Free Schools?

Unless you just wandered into Loudon County or you've been living under a very large rock, you've likely heard about the Loudon County school building plan. Estimates range anywhere from 50 to 70 million dollars depending on the final decision of county commission as to how much to fund. Then of course you probably also know that a property tax increase will be required for any building program. Estimates are anywhere from a 20 to 35 cent increase.

But wouldn't it be wonderful if the state of Tennessee would just give us the funding for the building plan? No tax increases, no long term borrowing. What a dream. But wait. What if I told you the state of Tennessee has been, is and will continue to give us all the money we need for the proposed building plan?

Every school system in the state receives a large portion of their money from the state through the BEP, Basic Education Program. The state puts in all these calculations based on a system's enrollment, local economy and a few other factors and determines how much money each school system will get. In the case of Loudon County that comes to about nineteen million dollars.

The BEP also includes a payment to the local school systems for capitol outlay, building funds. For Loudon County that amounts to around 3.3 million dollars per year. The payment is based on current floor space, enrollment, construction costs and so on. The formula allows for a payment that would fund a 77 million dollar building program, for twenty years at 6% interest. See BEP worksheet below.

According to state officials, the capitol outlay payment has been in place since 1992 and will continue to be a part of the BEP payment process.

3.3 million dollars per year would be more than enough to fund the entire Phase I and Phase II building plans without any local money. So what's the catch?

Unfortunately, the state allows the local school systems to determine how they use the capitol outlay funds. Past and current Loudon County school administrators and school boards have opted to use their state building funds for general operations, payroll, rather than building schools.

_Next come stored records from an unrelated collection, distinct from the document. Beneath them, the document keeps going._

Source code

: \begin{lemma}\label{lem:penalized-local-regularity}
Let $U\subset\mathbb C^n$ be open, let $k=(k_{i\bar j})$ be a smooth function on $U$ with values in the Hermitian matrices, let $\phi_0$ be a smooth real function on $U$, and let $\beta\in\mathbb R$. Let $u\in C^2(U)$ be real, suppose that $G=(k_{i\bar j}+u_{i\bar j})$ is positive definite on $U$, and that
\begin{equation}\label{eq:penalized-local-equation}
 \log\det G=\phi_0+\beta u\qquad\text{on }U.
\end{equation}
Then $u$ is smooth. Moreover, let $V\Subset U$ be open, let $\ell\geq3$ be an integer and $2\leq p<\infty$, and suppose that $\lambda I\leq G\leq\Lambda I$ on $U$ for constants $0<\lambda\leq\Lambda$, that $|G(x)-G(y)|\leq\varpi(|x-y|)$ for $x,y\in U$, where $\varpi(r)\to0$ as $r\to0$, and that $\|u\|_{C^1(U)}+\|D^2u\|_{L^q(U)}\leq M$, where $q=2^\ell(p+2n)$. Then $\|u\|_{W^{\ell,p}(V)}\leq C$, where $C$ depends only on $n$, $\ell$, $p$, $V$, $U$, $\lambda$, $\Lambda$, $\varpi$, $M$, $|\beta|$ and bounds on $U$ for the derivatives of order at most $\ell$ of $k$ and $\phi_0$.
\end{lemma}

Sadly, now that the state building fund money has become a part of the general operations, it would be hard to ever break it back out. If the board were to decide to use the state money for it's intended use, it would leave a 3.3 million dollar hole in the general fund operating budget. I guess there is always the chance the school board could cut back 3.3 million dollars in it's operating budget but that's not likely.

This is a perfect example of why so many have such distrust of their elected officials.